Operating System - Tru64 Unix
1830045 Members
16872 Online
109998 Solutions
New Discussion

Re: grep command

 
SOLVED
Go to solution
Soontorn Vittayaprachsa
Occasional Advisor

grep command

Hi there,

I need to extract the pattern from the daily collected file (stat.txt), size 300+MB.

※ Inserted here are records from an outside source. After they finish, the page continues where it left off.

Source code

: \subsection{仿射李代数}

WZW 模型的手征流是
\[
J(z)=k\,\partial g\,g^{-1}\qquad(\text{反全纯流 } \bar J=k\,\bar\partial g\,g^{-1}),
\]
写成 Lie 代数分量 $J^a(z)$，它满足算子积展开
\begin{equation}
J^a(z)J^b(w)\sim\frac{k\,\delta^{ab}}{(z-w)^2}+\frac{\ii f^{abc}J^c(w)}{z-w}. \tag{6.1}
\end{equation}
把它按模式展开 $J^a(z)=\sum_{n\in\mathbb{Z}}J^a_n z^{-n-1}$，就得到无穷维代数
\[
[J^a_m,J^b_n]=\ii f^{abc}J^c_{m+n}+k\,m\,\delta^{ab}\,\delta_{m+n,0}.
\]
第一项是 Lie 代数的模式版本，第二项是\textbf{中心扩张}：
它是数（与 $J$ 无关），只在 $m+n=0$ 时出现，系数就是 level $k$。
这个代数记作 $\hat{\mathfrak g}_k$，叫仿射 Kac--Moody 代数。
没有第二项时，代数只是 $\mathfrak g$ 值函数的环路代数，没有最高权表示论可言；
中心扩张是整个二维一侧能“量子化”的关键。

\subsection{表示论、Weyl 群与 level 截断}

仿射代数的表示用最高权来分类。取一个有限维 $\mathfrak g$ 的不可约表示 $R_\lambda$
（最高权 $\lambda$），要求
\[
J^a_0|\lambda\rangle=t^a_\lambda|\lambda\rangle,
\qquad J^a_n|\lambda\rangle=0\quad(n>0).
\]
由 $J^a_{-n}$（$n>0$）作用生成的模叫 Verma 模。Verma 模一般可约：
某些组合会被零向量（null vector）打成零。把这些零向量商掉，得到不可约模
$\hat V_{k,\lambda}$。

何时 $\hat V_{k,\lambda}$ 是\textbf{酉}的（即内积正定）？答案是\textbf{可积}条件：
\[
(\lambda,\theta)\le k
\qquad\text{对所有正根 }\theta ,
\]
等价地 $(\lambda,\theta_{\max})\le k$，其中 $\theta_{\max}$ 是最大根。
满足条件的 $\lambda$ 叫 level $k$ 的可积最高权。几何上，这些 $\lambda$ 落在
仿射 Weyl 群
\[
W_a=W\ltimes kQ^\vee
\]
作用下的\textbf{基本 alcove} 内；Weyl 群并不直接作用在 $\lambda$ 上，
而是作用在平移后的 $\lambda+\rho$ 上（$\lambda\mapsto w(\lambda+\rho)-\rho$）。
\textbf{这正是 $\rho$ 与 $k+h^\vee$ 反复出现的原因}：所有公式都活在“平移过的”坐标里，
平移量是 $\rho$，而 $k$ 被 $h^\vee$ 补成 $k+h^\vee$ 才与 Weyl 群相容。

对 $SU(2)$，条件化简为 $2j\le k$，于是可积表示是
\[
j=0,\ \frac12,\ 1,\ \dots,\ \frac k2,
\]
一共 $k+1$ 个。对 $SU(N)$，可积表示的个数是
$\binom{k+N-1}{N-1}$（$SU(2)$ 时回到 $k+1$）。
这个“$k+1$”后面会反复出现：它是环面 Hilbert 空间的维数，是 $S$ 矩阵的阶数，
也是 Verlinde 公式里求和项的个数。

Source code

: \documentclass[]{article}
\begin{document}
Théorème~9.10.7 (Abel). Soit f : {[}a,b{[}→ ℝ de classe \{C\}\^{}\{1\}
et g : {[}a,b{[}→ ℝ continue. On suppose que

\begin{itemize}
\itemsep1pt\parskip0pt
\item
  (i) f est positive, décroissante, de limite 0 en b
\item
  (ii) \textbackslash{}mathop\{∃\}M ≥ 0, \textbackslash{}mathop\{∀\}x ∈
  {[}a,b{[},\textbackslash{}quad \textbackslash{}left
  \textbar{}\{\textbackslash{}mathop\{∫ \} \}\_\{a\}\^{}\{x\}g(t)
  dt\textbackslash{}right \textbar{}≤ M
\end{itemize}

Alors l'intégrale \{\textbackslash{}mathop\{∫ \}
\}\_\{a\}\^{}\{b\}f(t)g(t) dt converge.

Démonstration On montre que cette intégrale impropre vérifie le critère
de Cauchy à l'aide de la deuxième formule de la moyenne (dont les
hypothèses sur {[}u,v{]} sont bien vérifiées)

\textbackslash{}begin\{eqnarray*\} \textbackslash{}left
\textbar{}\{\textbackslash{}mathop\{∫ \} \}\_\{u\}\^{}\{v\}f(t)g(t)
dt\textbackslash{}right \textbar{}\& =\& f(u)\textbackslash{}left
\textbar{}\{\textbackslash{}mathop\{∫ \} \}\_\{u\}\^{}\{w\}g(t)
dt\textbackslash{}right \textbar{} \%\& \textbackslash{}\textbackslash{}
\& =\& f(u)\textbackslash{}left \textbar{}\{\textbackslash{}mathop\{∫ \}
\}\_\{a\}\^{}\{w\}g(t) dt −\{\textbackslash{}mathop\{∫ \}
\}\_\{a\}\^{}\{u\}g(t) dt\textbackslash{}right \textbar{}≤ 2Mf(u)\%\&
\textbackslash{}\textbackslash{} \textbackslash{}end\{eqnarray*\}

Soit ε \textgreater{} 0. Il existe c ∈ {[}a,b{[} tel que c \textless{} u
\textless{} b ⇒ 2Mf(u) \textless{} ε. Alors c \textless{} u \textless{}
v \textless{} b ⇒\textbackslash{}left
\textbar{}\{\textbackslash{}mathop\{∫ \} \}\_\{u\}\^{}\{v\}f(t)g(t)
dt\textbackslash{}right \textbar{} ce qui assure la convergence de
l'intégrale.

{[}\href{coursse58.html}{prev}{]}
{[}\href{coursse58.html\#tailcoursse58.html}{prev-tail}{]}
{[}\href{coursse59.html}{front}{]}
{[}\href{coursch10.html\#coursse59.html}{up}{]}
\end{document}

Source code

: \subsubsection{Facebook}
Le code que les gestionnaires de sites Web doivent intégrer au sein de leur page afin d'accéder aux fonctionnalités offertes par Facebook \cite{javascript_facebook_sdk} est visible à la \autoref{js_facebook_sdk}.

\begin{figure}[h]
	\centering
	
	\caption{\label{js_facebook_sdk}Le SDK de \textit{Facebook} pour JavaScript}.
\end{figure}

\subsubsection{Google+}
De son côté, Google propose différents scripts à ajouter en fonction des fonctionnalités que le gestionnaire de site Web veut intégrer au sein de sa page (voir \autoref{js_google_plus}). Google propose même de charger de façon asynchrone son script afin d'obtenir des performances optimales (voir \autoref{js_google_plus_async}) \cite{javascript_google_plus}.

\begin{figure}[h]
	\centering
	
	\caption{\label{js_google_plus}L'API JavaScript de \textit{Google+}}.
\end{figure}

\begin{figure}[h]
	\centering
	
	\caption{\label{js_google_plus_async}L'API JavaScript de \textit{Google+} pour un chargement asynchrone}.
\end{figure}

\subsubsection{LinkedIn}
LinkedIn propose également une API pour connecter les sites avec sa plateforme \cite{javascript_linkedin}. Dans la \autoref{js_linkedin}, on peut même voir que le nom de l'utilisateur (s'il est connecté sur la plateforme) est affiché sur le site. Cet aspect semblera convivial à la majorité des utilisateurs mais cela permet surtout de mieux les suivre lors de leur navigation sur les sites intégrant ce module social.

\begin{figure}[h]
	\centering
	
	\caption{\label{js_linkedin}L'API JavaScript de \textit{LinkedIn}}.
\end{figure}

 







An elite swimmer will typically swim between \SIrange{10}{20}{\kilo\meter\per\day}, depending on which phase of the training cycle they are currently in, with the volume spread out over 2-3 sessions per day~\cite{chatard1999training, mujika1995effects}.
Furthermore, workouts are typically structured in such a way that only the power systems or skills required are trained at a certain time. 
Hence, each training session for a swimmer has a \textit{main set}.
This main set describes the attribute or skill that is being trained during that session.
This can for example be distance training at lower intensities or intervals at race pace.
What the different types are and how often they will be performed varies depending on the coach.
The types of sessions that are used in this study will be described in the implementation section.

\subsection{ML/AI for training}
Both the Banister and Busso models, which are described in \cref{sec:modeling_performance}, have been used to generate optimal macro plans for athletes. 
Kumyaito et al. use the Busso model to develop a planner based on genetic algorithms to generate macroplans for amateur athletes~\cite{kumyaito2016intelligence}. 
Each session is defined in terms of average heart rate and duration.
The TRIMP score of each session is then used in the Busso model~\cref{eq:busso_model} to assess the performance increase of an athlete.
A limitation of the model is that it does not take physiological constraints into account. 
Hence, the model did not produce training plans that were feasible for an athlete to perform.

The file contains the following snapshot,

-- Collecting Time at 00:01:02 ----
Data 1 -----------> 1
Data 2 -----------> 5
Data 3 -----------> 7
Data 4 -----------> 2
--TOTAL-----------> 15 ------------
-- Collecting Time at 00:06:02 ----
Data 1 -----------> 1
Data 2 -----------> 15
Data 3 -----------> 7
Data 4 -----------> 2
--TOTAL-----------> 25 ------------
-- Collecting Time at 00:11:02 ----
Data 1 -----------> 3
Data 2 -----------> 5
Data 3 -----------> 7
Data 4 -----------> 12
--TOTAL-----------> 27 ------------
. . .
-- Collecting Time at 23:59:02 ----
Data 1 -----------> 10
Data 2 -----------> 9
Data 3 -----------> 7
Data 4 -----------> 4
--TOTAL-----------> 30 ------------

I need to extract the pattern for only certian period, at about 00:0x:xx and the last line of that particular snapshot, for instance, like following,

-- Collecting Time at 00:01:02 ----
--TOTAL-----------> 15 ------------
-- Collecting Time at 00:06:02 ----
--TOTAL-----------> 25 ------------
-- Collecting Time at 00:11:02 ----
--TOTAL-----------> 27 ------------

I have been tried to use grep command as follows,

. grep -E 'Collecting Time at 00 | TOTAL' stat.txt |tee 0000.lst
. grep -E "Collecting Time at 00 | TOTAL" stat.txt |tee 0000.lst
. egrep -e 'Collecting Time at 00 | TOTAL' stat.txt |tee 0000.lst
. egrep -e "Collecting Time at 00" -e "TOTAL" stat.txt |tee 0000.lst
. . .

And the all output was end up as follows, not exactly I need,

--TOTAL-----------> 15 ------------
--TOTAL-----------> 25 ------------
--TOTAL-----------> 27 ------------

Any idea would help.

Soontorn
10 REPLIES 10
Michael Schulte zur Sur
Honored Contributor

Re: grep command

Eliminate the spaces around the |.
Is there also a space before the TOTAL?
If so, then my advice should solve it.

Michael
Soontorn Vittayaprachsa
Occasional Advisor

Re: grep command

May I add some more information.

I found that when run the above grep commands I have following output,
. . .
--TOTAL-----------> xx ------------
--TOTAL-----------> xx ------------
--TOTAL-----------> xx ------------
-- Collecting Time at 00:01:02 ----
--TOTAL-----------> 15 ------------
-- Collecting Time at 00:06:02 ----
--TOTAL-----------> 25 ------------
-- Collecting Time at 00:11:02 ----
--TOTAL-----------> 27 ------------
. . .
--TOTAL-----------> xx ------------
--TOTAL-----------> xx ------------
--TOTAL-----------> xx ------------
--TOTAL-----------> xx ------------
. . .
--TOTAL-----------> 30 ------------
--TOTAL-----------> xx ------------
--TOTAL-----------> xx ------------
--TOTAL-----------> xx ------------
. . .

Question: how to remove the TOTAL xx or TOTAL that is not associated to the selected period by grep command.

Regards
Soontorn
Michael Schulte zur Sur
Honored Contributor

Re: grep command

If I understand it right, then unwanted lines are characterized by xx. If so use
grep -E 'Collecting Time at 00|TOTAL.*[0-9][0-9]' stat.txt

Michael
Soontorn Vittayaprachsa
Occasional Advisor

Re: grep command

Thaks Micheal for the reply.

Let me add some more I have a script running to collect the statistics for every interval, 1 - 600 second for example.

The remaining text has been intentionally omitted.